In the UK, it premiered on December 24, 2007, on BBC One. The special was repeated on BBC Three on December 23, 2011, along with Shrek: Once Upon a Time and Shrek.

=== Reception ===
On Metacritic, Shrek the Halls holds a weighted average score of 73 out of 100, based on 30 critics, indicating "generally favourable reviews".

===Ratings===
The rating info is courtesy of Your Entertainment Now and ABC Medianet.

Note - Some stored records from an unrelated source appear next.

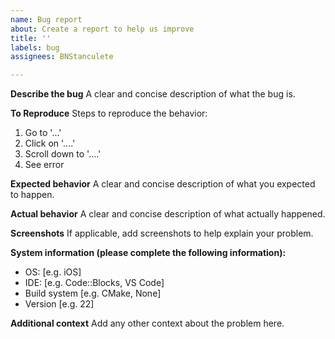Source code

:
 ```yaml
---
name: Bug report
about: Create a report to help us improve
title: ''
labels: bug
assignees: BNStanculete

---
```


**Describe the bug**
A clear and concise description of what the bug is.

**To Reproduce**
Steps to reproduce the behavior:
1. Go to '...'
2. Click on '....'
3. Scroll down to '....'
4. See error

**Expected behavior**
A clear and concise description of what you expected to happen.

**Actual behavior**
A clear and concise description of what actually happened.

**Screenshots**
If applicable, add screenshots to help explain your problem.

**System information (please complete the following information):**
 - OS: [e.g. iOS]
 - IDE: [e.g. Code::Blocks, VS Code]
 - Build system [e.g. CMake, None]
 - Version [e.g. 22]

**Additional context**
Add any other context about the problem here.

====United States Nielsen ratings====

| # | Air Date | Rating | Share | Rating/Share (18–49) | Viewers (millions) | Rank (timeslot) | Rank (night) | Rank (week) |
|---|---|---|---|---|---|---|---|---|
| 1 | November 28, 2007 | 11.0 | 17 | 7.2/20 | 21.06 | 1 | 1 | 3 |
| 2 | December 11, 2007 | 5.7 | 9 | 3.4/9 | 9.97 | 3 | 6 | 21 |
| 3 | December 1, 2008 | 6.2 | 10 | 3.3/9 | 11.17 | 1 | 3 | 19 |
| 4 | December 22, 2008 | 3.7 | 6 | 1.8/6 | 6.51 | TBA | TBA | TBA |
| 5 | November 30, 2009 | TBA | TBA | 3.2/8 | 10.01 | TBA | TBA | TBA |
| 6 | December 9, 2009 | TBA | TBA | 2.6/8 | 8.53 | TBA | TBA | TBA |

====United Kingdom viewing figures====

| Airing | Viewers (millions) |
|---|---|
| December 24, 2007 | 7.9 |
| December 24, 2008 | 6.92* |

- 6.32 million (BBC One viewers) + 0.60 million (BBC Three viewers) = 6.92 (both airings were shown at the same time).

=== Home media ===
Shrek the Halls was released on DVD in the United States on November 4, 2008. Originally the special was available by itself, or in a bundle pack with Shrek the Third. The special was released on iTunes on November 2, 2008, and on Blu-ray and DVD on October 30, 2012, as part of compilation titled Dreamworks Holiday Classics. The special was re-released on DVD on October 1, 2013, along with Merry Madagascar, Kung Fu Panda Holiday, Dragons: Gift of the Night Fury, and The Croods. DreamWorks Holiday Classics, available on Amazon, features Donkey's Caroling Christmas-tacular and does not feature Shrek the Halls.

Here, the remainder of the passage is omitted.